**The problem**. Using the records below, output the stretch that opens with the line containing "(e.g. $K_D \approx" and closes with the line containing "latter is used", exactly and including both lines, with nothing more.

**Recorded data**.

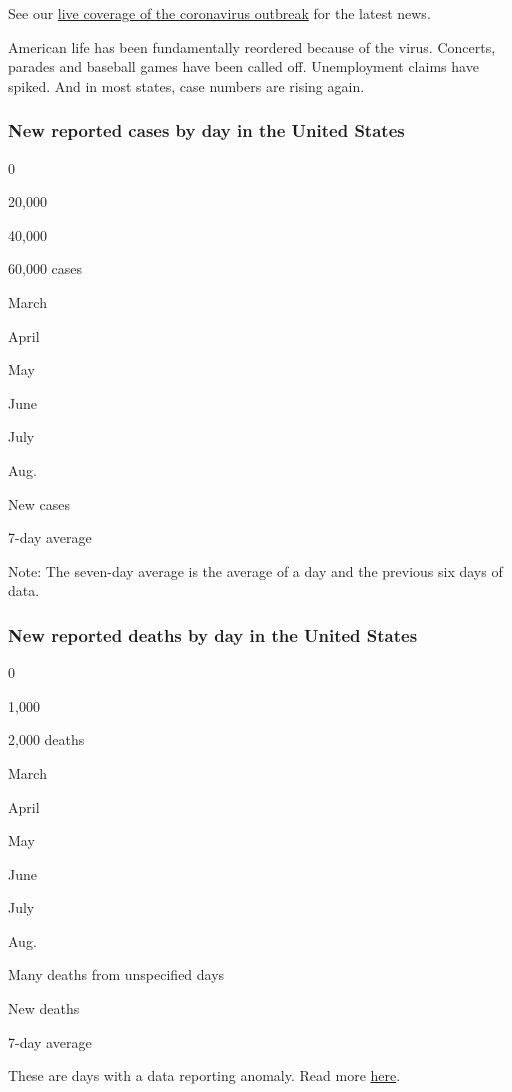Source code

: See our
\href{https://www.nytimes.com/2020/08/01/world/coronavirus-covid-19.html}{live
coverage of the coronavirus outbreak} for the latest news.

American life has been fundamentally reordered because of the virus.
Concerts, parades and baseball games have been called off. Unemployment
claims have spiked. And in most states, case numbers are rising again.

\hypertarget{new-reported-cases-by-day-in-the-united-states}{%
\subsubsection{New reported cases by day in the United
States}\label{new-reported-cases-by-day-in-the-united-states}}

0

20,000

40,000

60,000 cases

March

April

May

June

July

Aug.

New cases

7-day average

Note: The seven-day average is the average of a day and the previous six
days of data.

\hypertarget{new-reported-deaths-by-day-in-the-united-states}{%
\subsubsection{New reported deaths by day in the United
States}\label{new-reported-deaths-by-day-in-the-united-states}}

0

1,000

2,000 deaths

March

April

May

June

July

Aug.

Many deaths from unspecified days

New deaths

7-day average

These are days with a data reporting anomaly. Read more
\protect\hyperlink{anomaly-notes}{here}.

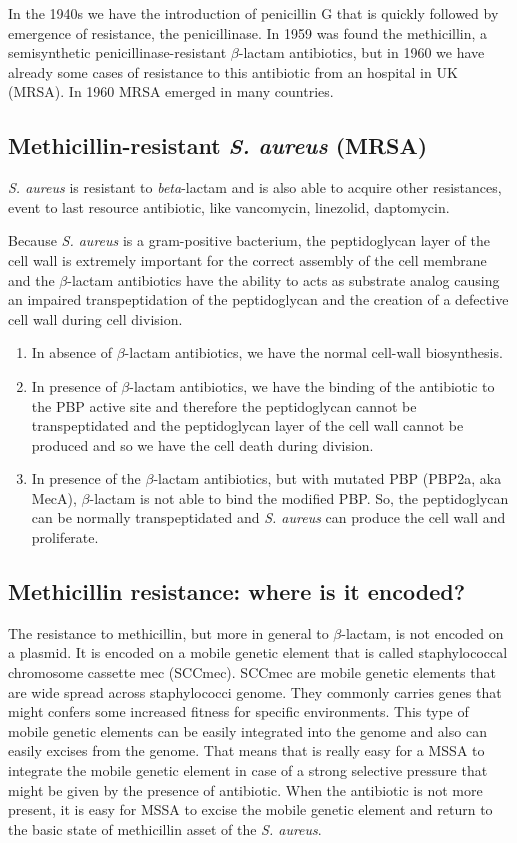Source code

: In the 1940s we have the introduction of penicillin G that is quickly followed by emergence of resistance, the penicillinase. 
In 1959 was found the methicillin, a semisynthetic penicillinase-resistant $\beta$-lactam antibiotics, but in 1960 we have already some cases of resistance to this antibiotic from an hospital in UK (MRSA). In 1960 MRSA emerged in many countries. 

\subsection{Methicillin-resistant \emph{S. aureus} (MRSA)}

\emph{S. aureus} is resistant to \emph{beta}-lactam and is also able to acquire other resistances, event to last resource antibiotic, like vancomycin, linezolid, daptomycin.

Because \emph{S. aureus} is a gram-positive bacterium, the peptidoglycan layer of the cell wall is extremely important for the correct assembly of the cell membrane and the $\beta$-lactam antibiotics have the ability to acts as substrate analog causing an impaired transpeptidation of the peptidoglycan and the creation of a defective cell wall during cell division.

\begin{enumerate}
    \item In absence of $\beta$-lactam antibiotics, we have the normal cell-wall biosynthesis.
    \item In presence of $\beta$-lactam antibiotics, we have the binding of the antibiotic to the PBP active site and therefore the peptidoglycan cannot be transpeptidated and the peptidoglycan layer of the cell wall cannot be produced and so we have the cell death during division. 
    \item In presence of the $\beta$-lactam antibiotics, but with mutated PBP (PBP2a, aka MecA), $\beta$-lactam is not able to bind the modified PBP. So, the peptidoglycan can be normally transpeptidated and \emph{S. aureus} can produce the cell wall and proliferate. 
\end{enumerate}

\subsection{Methicillin resistance: where is it encoded?}

The resistance to methicillin, but more in general to $\beta$-lactam, is not encoded on a plasmid. It is encoded on a mobile genetic element that is called staphylococcal chromosome cassette mec (SCCmec). SCCmec are mobile genetic elements that are wide spread across staphylococci genome. They commonly carries genes that might confers some increased fitness for specific environments. This type of mobile genetic elements can be easily integrated into the genome and also can easily excises from the genome. That means that is really easy for a MSSA to integrate the mobile genetic element in case of a strong selective pressure that might be given by the presence of antibiotic. When the antibiotic is not more present, it is easy for MSSA to excise the mobile genetic element and return to the basic state of methicillin asset of the \emph{S. aureus}. 

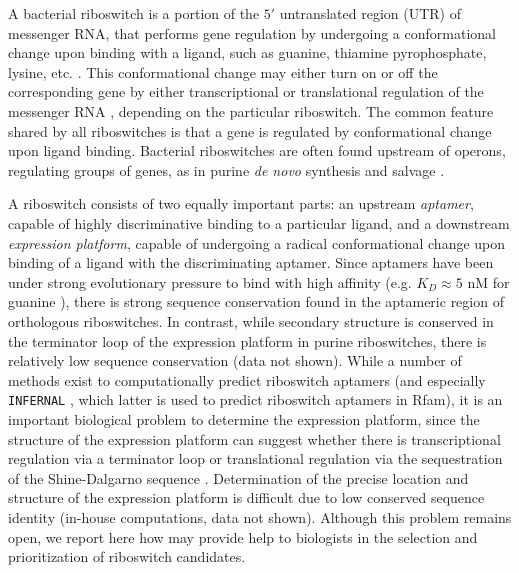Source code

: A bacterial riboswitch is a portion of the $5'$
untranslated region (UTR) of messenger RNA,
that performs gene regulation by undergoing a conformational change upon
binding with a ligand, such as guanine, thiamine pyrophosphate, lysine,
etc.  \cite{breaker:Riboswitch2}.
This conformational change may either turn  on or off
the corresponding gene by either transcriptional or translational regulation
of the messenger RNA \cite{tuckerBreaker:review}, depending on the
particular riboswitch. The common feature shared by all riboswitches
is that a gene is regulated by conformational change upon ligand binding.
Bacterial riboswitches are often found upstream
of operons, regulating groups of genes, as in purine {\em de novo}
synthesis and salvage \cite{mandalBoeseBarrickWinklerBreaker}.

A riboswitch consists of two equally important parts: an upstream
{\em aptamer}, capable of highly discriminative binding to a particular
ligand, and a downstream {\em expression platform}, capable of undergoing
a radical conformational change upon binding of a ligand with the
discriminating aptamer.
Since aptamers have been under strong evolutionary pressure to
bind with high affinity
(e.g. $K_D \approx 5$ nM for guanine \cite{Mandal.nsmb04}),
there is strong
sequence conservation found in the aptameric region of orthologous
riboswitches.
In contrast, while secondary structure is conserved in the
terminator loop of the expression platform in purine riboswitches,
there is relatively low sequence conservation (data not shown).
While a number of methods exist to computationally predict
riboswitch aptamers
\cite{Bengert2004Riboswitch,Chang2009Computational,AbreuGoodger2005RibEx,Singh2009Riboswitch,Bergig.isb04}
(and especially {\tt INFERNAL} \cite{INFERNAL}, which latter is used
to predict riboswitch aptamers in Rfam), it is an important
biological problem to determine the expression platform, since the structure
of the expression platform can suggest whether there is
transcriptional regulation
via a terminator loop or translational regulation via the sequestration of
the Shine-Dalgarno sequence \cite{tuckerBreaker:review}. Determination of
the precise location and structure of the expression platform is difficult
due to low conserved sequence identity (in-house computations, data not shown).
Although this problem remains open, we report here how
\fftbor may provide help to biologists in the selection and
prioritization of riboswitch candidates.

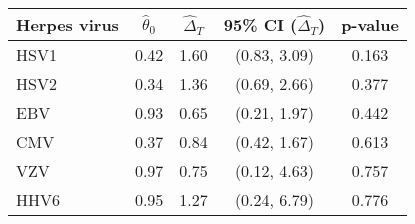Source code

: \begin{tabular}{lcccc} 
\toprule
Herpes virus  & $\hat \theta_0$ & $\hat \Delta_T$ & 95\% CI ($\hat \Delta_T$) & p-value \\ 
\midrule
HSV1  & 0.42 & 1.60 & (0.83, 3.09)   & 0.163  \\
HSV2  & 0.34 & 1.36 & (0.69, 2.66)   & 0.377  \\
EBV      & 0.93 & 0.65 & (0.21, 1.97)   & 0.442  \\
CMV         & 0.37 & 0.84 & (0.42, 1.67)   & 0.613  \\
VZV  & 0.97 & 0.75 & (0.12, 4.63)   & 0.757  \\
HHV6     & 0.95 & 1.27 & (0.24, 6.79)   & 0.776  \\
\bottomrule
\end{tabular}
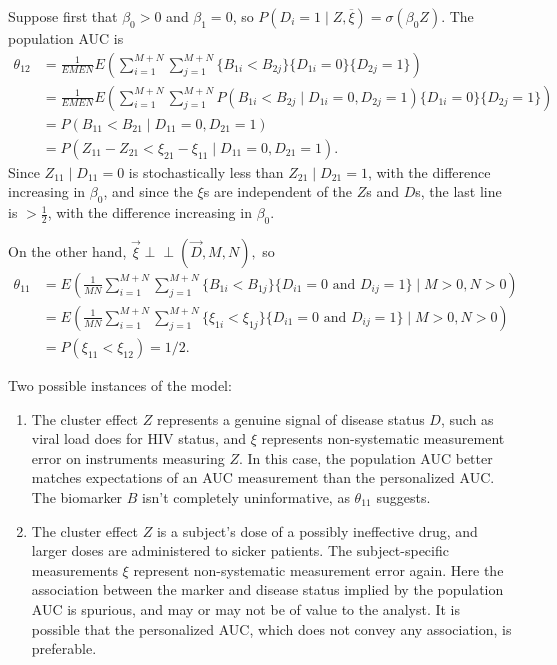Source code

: \documentclass[12pt]{article}
\DeclareMathOperator{\AUC}{AUC}
\newcommand{\E}{E}
\renewcommand{\P}{P}
\newcommand{\cind}{\perp \!\!\! \perp}
\newcommand{\aucindiv}{\theta_{11}}%
\newcommand{\aucpop}{\theta_{12}}%
\begin{document}
Suppose first that $\beta_0>0$ and $\beta_1=0$, so $\P(D_i=1\mid  Z,\overline \xi)=\sigma(\beta_0 Z)$. The population AUC is
\begin{align}
  \aucpop &=\frac{1}{\E M \E N}\E\left(\sum_{i=1}^{M+N}\sum_{j=1}^{M+N}\{B_{1i}<B_{2j}\}\{D_{1i}=0\}\{D_{2j}=1\}\right)\\
	&=\frac{1}{\E M \E N}\E\left(\sum_{i=1}^{M+N}\sum_{j=1}^{M+N}\P(B_{1i}<B_{2j}\mid D_{1i}=0, D_{2j}=1)\{D_{1i}=0\}\{D_{2j}=1\}\right)\\
	&= \P(B_{11}<B_{21}\mid D_{11}=0, D_{21}=1)\\
	&=\P(Z_{11}-Z_{21} < \xi_{21}-\xi_{11}\mid D_{11}=0, D_{21}=1).
\end{align}
Since $Z_{11}\mid D_{11}=0$ is stochastically less than $Z_{21}\mid D_{21}=1$, with the difference increasing in $\beta_0$, and since the $\xi$s are independent of the $Z$s and $D$s, the last line is $>\frac12$, with the difference increasing in $\beta_0$.

On the other hand, $\vec{\xi}\cind (\vec{D},M,N),$ so 
\begin{align}
  \aucindiv &= \E\left(\frac{1}{MN}\sum_{i=1}^{M+N}\sum_{j=1}^{M+N} \{B_{1i}<B_{1j}\}\{D_{i1}=0\text{ and }D_{ij}=1\}\mid M>0,N>0\right)\\
  &= \E\left(\frac{1}{MN}\sum_{i=1}^{M+N}\sum_{j=1}^{M+N} \{\xi_{1i}<\xi_{1j}\}\{D_{i1}=0\text{ and }D_{ij}=1\}\mid M>0,N>0\right)\\
  &=\P(\xi_{11}<\xi_{12})=1/2.
\end{align}

Two possible instances of the model:
\begin{enumerate}[label=(\alph*)]
\item The cluster effect $Z$ represents a genuine signal of disease
status $D$, such as viral load does for HIV status, and $\xi$ represents
non-systematic measurement error on instruments measuring $Z$. In this
case, the population AUC better matches expectations of an AUC
measurement than the personalized AUC. The biomarker $B$ isn't
completely uninformative, as $\aucindiv$ suggests.
\item \label{item:example:threshold model:spurious} The cluster effect $Z$ is a subject's dose of a possibly ineffective drug,
and larger doses are administered to sicker patients. The subject-specific
measurements $\xi$ represent non-systematic measurement error
again. Here the association between the marker and disease status
implied by the population AUC is spurious, and may or may not be of
value to the analyst. It is possible that the personalized AUC, which
does not convey any association, is preferable.
\end{enumerate}
\end{document}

**Exercise response**.
(e.g. $K_D \approx 5$ nM for guanine \cite{Mandal.nsmb04}),
there is strong
sequence conservation found in the aptameric region of orthologous
riboswitches.
In contrast, while secondary structure is conserved in the
terminator loop of the expression platform in purine riboswitches,
there is relatively low sequence conservation (data not shown).
While a number of methods exist to computationally predict
riboswitch aptamers
\cite{Bengert2004Riboswitch,Chang2009Computational,AbreuGoodger2005RibEx,Singh2009Riboswitch,Bergig.isb04}
(and especially {\tt INFERNAL} \cite{INFERNAL}, which latter is used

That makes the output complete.